Where "then" appears in a line of the entries below, that line should be copied.

============

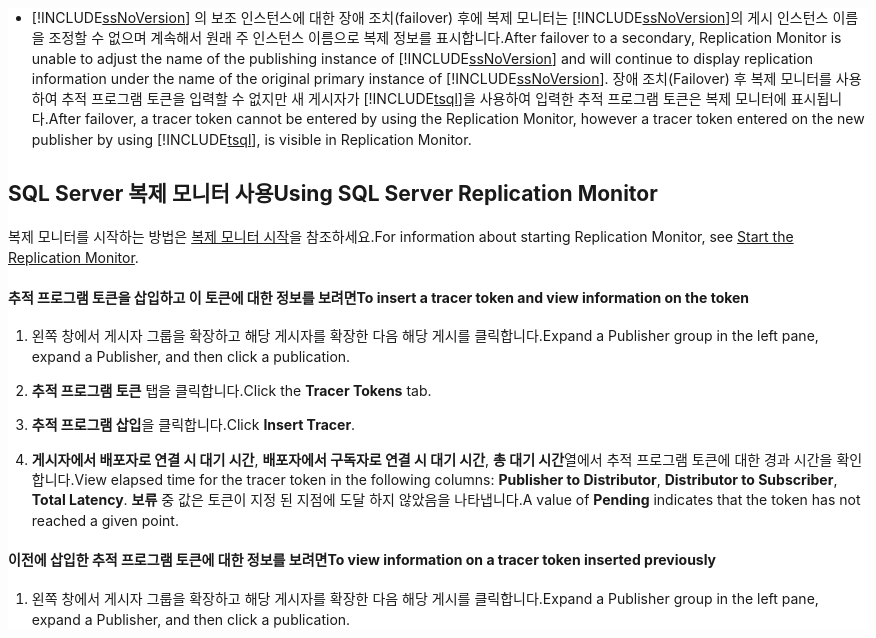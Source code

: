 -   <span data-ttu-id="4372c-134">[!INCLUDE[ssNoVersion](../../../includes/ssnoversion-md.md)] 의 보조 인스턴스에 대한 장애 조치(failover) 후에 복제 모니터는 [!INCLUDE[ssNoVersion](../../../includes/ssnoversion-md.md)]의 게시 인스턴스 이름을 조정할 수 없으며 계속해서 원래 주 인스턴스 이름으로 복제 정보를 표시합니다.</span><span class="sxs-lookup"><span data-stu-id="4372c-134">After failover to a secondary, Replication Monitor is unable to adjust the name of the publishing instance of [!INCLUDE[ssNoVersion](../../../includes/ssnoversion-md.md)] and will continue to display replication information under the name of the original primary instance of [!INCLUDE[ssNoVersion](../../../includes/ssnoversion-md.md)].</span></span> <span data-ttu-id="4372c-135">장애 조치(Failover) 후 복제 모니터를 사용하여 추적 프로그램 토큰을 입력할 수 없지만 새 게시자가 [!INCLUDE[tsql](../../../includes/tsql-md.md)]을 사용하여 입력한 추적 프로그램 토큰은 복제 모니터에 표시됩니다.</span><span class="sxs-lookup"><span data-stu-id="4372c-135">After failover, a tracer token cannot be entered by using the Replication Monitor, however a tracer token entered on the new publisher by using [!INCLUDE[tsql](../../../includes/tsql-md.md)], is visible in Replication Monitor.</span></span>  
  
##  <a name="using-sql-server-replication-monitor"></a><a name="SSMSProcedure"></a><span data-ttu-id="4372c-136">SQL Server 복제 모니터 사용</span><span class="sxs-lookup"><span data-stu-id="4372c-136">Using SQL Server Replication Monitor</span></span>  
 <span data-ttu-id="4372c-137">복제 모니터를 시작하는 방법은 [복제 모니터 시작](start-the-replication-monitor.md)을 참조하세요.</span><span class="sxs-lookup"><span data-stu-id="4372c-137">For information about starting Replication Monitor, see [Start the Replication Monitor](start-the-replication-monitor.md).</span></span>  
  
#### <a name="to-insert-a-tracer-token-and-view-information-on-the-token"></a><span data-ttu-id="4372c-138">추적 프로그램 토큰을 삽입하고 이 토큰에 대한 정보를 보려면</span><span class="sxs-lookup"><span data-stu-id="4372c-138">To insert a tracer token and view information on the token</span></span>  
  
1.  <span data-ttu-id="4372c-139">왼쪽 창에서 게시자 그룹을 확장하고 해당 게시자를 확장한 다음 해당 게시를 클릭합니다.</span><span class="sxs-lookup"><span data-stu-id="4372c-139">Expand a Publisher group in the left pane, expand a Publisher, and then click a publication.</span></span>  
  
2.  <span data-ttu-id="4372c-140">**추적 프로그램 토큰** 탭을 클릭합니다.</span><span class="sxs-lookup"><span data-stu-id="4372c-140">Click the **Tracer Tokens** tab.</span></span>  
  
3.  <span data-ttu-id="4372c-141">**추적 프로그램 삽입**을 클릭합니다.</span><span class="sxs-lookup"><span data-stu-id="4372c-141">Click **Insert Tracer**.</span></span>  
  
4.  <span data-ttu-id="4372c-142">**게시자에서 배포자로 연결 시 대기 시간**, **배포자에서 구독자로 연결 시 대기 시간**, **총 대기 시간**열에서 추적 프로그램 토큰에 대한 경과 시간을 확인합니다.</span><span class="sxs-lookup"><span data-stu-id="4372c-142">View elapsed time for the tracer token in the following columns: **Publisher to Distributor**, **Distributor to Subscriber**, **Total Latency**.</span></span> <span data-ttu-id="4372c-143">**보류** 중 값은 토큰이 지정 된 지점에 도달 하지 않았음을 나타냅니다.</span><span class="sxs-lookup"><span data-stu-id="4372c-143">A value of **Pending** indicates that the token has not reached a given point.</span></span>  
  
#### <a name="to-view-information-on-a-tracer-token-inserted-previously"></a><span data-ttu-id="4372c-144">이전에 삽입한 추적 프로그램 토큰에 대한 정보를 보려면</span><span class="sxs-lookup"><span data-stu-id="4372c-144">To view information on a tracer token inserted previously</span></span>  
  
1.  <span data-ttu-id="4372c-145">왼쪽 창에서 게시자 그룹을 확장하고 해당 게시자를 확장한 다음 해당 게시를 클릭합니다.</span><span class="sxs-lookup"><span data-stu-id="4372c-145">Expand a Publisher group in the left pane, expand a Publisher, and then click a publication.</span></span>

============

Answer area →
1.  <span data-ttu-id="4372c-139">왼쪽 창에서 게시자 그룹을 확장하고 해당 게시자를 확장한 다음 해당 게시를 클릭합니다.</span><span class="sxs-lookup"><span data-stu-id="4372c-139">Expand a Publisher group in the left pane, expand a Publisher, and then click a publication.</span></span>  
1.  <span data-ttu-id="4372c-145">왼쪽 창에서 게시자 그룹을 확장하고 해당 게시자를 확장한 다음 해당 게시를 클릭합니다.</span><span class="sxs-lookup"><span data-stu-id="4372c-145">Expand a Publisher group in the left pane, expand a Publisher, and then click a publication.</span></span>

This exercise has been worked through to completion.